The assessment results of MMP expression intensity in the gum biopsy material observed in the main group reveal that when talking about the pathogenesis of inflammatory periodontal diseases in children with UCTD syndrome, a higher level of MMP-8 expression is of the greatest importance, compared with a lower level of MMP-9 expression. The children in subgroup 1, therefore, featured moderate expression of MMP-8 in 28.1% of cases, while for MMP-9 expression the same rate was 21.9% of cases; in subgroup 2, though, strong expression of MMP−8 was to be observed in 41.4% of cases, and MMP-9 – in 20.7% of cases, respectively. The said trend identified for MMP-8, MMP-9 expression at the stage of periodontal disease manifestation well matches the research data that is available in published sources [48-50].
Table 2 offers details of the MMP contents in UOF in the studied groups
Table 2. MMP-2, MMP-8, MMP-9 content in oral fluid (children, studied groups) (Me (25; 75 %)), (ng/ml)

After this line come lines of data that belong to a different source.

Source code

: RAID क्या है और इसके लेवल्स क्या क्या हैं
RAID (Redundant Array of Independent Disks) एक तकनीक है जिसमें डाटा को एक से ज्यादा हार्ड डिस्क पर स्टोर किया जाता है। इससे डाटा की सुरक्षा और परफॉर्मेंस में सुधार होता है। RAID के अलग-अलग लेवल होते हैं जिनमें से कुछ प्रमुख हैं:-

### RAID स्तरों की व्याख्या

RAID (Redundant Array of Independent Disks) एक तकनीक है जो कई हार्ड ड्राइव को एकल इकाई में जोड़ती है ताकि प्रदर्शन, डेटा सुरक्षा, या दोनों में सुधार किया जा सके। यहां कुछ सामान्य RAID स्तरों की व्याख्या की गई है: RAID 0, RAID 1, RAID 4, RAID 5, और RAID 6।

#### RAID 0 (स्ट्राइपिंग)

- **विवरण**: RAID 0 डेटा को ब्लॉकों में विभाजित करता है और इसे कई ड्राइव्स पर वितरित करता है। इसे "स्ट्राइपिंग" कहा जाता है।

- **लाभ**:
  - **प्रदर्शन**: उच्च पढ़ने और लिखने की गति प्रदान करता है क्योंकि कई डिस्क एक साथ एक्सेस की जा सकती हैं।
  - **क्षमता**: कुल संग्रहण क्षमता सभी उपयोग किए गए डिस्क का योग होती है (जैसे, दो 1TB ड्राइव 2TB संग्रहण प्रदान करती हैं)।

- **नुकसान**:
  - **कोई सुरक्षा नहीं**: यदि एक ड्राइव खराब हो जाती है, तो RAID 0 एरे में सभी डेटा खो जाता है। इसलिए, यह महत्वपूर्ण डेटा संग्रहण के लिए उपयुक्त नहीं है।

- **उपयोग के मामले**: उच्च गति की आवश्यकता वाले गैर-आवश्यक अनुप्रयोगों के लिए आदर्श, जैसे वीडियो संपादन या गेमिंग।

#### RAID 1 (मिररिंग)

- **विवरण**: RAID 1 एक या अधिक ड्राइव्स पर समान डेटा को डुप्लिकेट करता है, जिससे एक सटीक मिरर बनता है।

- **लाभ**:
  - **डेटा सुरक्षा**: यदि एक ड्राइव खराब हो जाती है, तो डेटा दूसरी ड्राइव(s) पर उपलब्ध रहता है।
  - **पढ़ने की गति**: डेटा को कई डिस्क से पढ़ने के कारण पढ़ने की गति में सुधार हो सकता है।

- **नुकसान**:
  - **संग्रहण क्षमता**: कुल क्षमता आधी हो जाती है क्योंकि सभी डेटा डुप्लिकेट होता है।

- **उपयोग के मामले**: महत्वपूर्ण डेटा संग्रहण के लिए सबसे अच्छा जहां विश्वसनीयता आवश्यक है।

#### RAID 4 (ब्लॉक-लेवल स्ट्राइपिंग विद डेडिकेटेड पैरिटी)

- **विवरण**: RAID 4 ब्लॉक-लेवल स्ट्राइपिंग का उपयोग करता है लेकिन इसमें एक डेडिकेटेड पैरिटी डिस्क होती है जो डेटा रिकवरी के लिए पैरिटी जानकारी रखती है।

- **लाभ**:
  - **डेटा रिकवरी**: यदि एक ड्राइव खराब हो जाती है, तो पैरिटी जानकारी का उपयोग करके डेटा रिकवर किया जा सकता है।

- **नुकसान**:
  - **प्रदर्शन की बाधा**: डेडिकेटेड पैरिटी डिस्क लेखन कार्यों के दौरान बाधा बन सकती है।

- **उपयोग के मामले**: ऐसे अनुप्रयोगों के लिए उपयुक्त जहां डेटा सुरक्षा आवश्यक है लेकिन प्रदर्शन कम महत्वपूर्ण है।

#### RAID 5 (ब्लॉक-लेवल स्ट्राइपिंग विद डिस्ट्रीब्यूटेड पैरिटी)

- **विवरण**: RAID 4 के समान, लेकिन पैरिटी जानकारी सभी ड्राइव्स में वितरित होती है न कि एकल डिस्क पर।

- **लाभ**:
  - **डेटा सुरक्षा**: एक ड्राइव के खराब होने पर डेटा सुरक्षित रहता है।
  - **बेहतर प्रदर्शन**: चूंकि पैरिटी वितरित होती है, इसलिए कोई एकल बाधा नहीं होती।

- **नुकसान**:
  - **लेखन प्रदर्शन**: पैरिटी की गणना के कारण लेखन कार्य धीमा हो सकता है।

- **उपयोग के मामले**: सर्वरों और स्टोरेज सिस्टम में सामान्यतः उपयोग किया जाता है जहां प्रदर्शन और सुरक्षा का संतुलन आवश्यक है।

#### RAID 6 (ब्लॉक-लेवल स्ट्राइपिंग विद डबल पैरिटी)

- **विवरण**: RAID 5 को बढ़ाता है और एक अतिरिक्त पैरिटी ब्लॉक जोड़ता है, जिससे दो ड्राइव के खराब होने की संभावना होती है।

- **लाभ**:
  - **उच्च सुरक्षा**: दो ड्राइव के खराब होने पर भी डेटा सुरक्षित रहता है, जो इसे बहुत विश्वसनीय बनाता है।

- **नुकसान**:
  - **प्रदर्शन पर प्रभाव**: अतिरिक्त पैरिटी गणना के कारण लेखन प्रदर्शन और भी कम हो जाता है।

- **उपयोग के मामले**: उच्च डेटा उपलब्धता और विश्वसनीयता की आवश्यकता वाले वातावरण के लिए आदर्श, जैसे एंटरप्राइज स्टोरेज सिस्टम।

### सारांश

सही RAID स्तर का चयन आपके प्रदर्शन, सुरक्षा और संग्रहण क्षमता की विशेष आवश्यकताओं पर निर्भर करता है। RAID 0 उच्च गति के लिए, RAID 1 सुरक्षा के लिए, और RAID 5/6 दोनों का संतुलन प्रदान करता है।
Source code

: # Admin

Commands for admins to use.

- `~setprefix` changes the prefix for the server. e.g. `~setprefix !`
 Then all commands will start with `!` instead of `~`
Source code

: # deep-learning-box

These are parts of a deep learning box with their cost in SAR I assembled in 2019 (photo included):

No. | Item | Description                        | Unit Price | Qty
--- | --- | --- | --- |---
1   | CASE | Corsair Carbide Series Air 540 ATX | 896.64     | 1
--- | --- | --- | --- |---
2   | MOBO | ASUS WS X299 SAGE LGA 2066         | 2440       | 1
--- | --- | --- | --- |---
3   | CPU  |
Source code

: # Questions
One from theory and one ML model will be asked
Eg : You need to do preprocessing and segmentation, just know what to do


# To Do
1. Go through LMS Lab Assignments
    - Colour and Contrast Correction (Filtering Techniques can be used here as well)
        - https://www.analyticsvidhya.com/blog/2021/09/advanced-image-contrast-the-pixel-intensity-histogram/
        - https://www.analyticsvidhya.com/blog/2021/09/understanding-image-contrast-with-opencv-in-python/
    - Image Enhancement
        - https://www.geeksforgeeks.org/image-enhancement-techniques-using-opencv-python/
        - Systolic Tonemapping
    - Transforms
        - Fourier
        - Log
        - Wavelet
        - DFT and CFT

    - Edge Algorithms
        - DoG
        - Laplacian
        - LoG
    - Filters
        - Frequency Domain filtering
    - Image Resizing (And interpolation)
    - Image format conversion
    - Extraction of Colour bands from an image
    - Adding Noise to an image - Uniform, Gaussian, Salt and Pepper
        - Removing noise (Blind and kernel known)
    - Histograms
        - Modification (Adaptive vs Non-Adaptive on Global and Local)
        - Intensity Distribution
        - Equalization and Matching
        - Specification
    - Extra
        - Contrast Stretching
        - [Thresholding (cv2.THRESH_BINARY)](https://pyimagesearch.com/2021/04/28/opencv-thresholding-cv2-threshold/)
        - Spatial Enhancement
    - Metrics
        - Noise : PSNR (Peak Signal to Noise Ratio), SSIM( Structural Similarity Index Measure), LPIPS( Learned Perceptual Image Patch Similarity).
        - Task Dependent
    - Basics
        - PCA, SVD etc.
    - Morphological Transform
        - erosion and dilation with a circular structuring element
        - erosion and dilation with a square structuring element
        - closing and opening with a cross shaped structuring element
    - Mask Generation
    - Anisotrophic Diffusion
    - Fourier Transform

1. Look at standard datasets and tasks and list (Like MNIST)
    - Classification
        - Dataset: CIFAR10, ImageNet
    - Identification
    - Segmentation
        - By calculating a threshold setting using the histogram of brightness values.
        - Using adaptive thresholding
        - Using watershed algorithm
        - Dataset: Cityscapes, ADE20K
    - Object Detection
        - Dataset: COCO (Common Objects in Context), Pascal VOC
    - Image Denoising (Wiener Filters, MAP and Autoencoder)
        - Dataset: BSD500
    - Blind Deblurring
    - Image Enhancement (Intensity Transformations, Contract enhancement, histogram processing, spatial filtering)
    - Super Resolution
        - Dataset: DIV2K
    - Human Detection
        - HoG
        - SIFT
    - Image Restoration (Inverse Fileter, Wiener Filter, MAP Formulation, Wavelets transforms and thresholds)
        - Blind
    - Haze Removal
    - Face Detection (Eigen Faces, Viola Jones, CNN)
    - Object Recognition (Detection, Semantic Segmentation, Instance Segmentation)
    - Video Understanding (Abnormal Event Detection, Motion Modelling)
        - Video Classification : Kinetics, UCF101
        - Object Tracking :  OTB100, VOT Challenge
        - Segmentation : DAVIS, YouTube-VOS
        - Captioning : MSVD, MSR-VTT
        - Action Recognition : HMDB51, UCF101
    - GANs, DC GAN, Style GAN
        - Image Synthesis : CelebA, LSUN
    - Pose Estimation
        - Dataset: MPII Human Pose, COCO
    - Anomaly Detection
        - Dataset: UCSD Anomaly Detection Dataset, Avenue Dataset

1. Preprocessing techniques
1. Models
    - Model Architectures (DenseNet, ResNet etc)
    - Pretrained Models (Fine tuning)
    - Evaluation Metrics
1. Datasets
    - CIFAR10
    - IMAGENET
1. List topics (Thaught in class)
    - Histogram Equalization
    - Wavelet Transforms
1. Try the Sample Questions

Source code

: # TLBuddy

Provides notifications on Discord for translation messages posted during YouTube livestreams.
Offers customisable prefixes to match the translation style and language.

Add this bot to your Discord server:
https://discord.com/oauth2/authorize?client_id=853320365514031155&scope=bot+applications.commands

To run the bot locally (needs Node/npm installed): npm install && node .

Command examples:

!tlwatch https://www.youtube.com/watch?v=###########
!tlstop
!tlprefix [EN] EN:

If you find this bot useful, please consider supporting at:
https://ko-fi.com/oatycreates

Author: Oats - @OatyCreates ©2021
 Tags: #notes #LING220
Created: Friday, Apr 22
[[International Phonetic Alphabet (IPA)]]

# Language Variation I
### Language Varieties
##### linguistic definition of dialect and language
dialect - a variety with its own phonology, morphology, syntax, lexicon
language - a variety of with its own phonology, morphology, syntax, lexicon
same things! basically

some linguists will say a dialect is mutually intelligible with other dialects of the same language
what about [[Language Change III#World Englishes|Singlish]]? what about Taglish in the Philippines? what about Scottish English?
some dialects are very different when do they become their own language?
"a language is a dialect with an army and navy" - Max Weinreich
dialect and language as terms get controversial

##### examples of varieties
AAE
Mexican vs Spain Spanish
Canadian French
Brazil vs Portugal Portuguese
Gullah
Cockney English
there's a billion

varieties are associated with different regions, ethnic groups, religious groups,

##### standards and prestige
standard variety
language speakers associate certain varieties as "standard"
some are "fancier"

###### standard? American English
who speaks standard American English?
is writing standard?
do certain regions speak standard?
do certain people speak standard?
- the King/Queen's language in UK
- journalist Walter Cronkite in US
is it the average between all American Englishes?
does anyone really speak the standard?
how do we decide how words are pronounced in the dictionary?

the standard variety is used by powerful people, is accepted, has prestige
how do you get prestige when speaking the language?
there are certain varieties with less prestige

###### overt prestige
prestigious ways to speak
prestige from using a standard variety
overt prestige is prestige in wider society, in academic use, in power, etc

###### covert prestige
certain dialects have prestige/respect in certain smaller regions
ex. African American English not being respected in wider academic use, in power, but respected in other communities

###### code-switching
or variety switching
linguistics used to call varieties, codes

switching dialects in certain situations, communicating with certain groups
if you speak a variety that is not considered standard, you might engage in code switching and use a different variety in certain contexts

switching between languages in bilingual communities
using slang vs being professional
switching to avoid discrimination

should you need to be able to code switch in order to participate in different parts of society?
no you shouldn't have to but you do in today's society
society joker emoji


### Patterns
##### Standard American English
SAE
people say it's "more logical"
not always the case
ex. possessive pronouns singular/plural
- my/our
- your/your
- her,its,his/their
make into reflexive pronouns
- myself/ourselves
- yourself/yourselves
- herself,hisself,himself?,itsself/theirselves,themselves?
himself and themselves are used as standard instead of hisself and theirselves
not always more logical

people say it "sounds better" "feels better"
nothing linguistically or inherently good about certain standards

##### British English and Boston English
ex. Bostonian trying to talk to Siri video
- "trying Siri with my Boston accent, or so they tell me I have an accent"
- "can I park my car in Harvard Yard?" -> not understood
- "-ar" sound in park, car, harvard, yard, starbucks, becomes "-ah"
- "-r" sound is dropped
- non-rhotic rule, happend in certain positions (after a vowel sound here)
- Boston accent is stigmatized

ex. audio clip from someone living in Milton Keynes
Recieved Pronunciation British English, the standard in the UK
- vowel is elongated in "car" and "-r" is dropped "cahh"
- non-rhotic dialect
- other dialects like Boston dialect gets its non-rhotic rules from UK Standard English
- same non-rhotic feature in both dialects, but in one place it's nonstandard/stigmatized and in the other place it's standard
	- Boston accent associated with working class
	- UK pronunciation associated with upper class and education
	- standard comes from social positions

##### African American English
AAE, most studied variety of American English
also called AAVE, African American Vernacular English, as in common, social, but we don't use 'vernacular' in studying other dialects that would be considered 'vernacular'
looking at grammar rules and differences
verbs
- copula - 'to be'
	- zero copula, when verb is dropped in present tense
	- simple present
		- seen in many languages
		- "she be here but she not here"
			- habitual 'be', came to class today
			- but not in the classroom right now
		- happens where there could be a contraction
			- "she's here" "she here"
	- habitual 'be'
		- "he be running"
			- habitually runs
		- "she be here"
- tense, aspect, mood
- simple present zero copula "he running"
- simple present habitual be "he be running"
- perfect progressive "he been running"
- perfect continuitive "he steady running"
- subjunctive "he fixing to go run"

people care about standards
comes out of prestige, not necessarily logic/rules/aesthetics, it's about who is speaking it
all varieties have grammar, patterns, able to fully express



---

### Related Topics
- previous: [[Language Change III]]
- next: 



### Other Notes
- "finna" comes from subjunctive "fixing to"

Indicator | Healthy children | Children with mild, moderate UCTD | Children with significant UCTD | p |
MMP-2 | 0.02 (0.0; 1.64) | 2.76 (0.34; 5.83) | 5.49 (1.78; 12.06) | 0.028 |
MMP-8 | 203.8 (127.6; 314.9) | 317.1 (168.6; 522.7) | 478.4 (143.8; 707.2) | 0.016 |
MMP-9 | 366.2 (196.4; 538.5) | 584.3 (271.8; 1086.3) | 921.6 (365.4; 1517.1) | 0.034 |
The enzyme immunoassay analysis focusing on the MMP content in UOF in the groups of children described above shows that the salivary level of MMP-2, MMP-8 and MMP-9 in children with a significant degree of UCTD (medians 5.49 ng/ml, 478.4 ng/ml, 921.6 ng/ml, respectively) is statistically (p<0.05) above similar indicators observed in patients with a mild (moderate) degree of UCTD (medians 2.76 ng/ml, 317.1 ng/ml, 584.3 ng/ml, respectively) and in children belonging to health groups I and II (medians 0.02 ng/ml, 203.8 ng/ml, 366.2 ng/ml, respectively).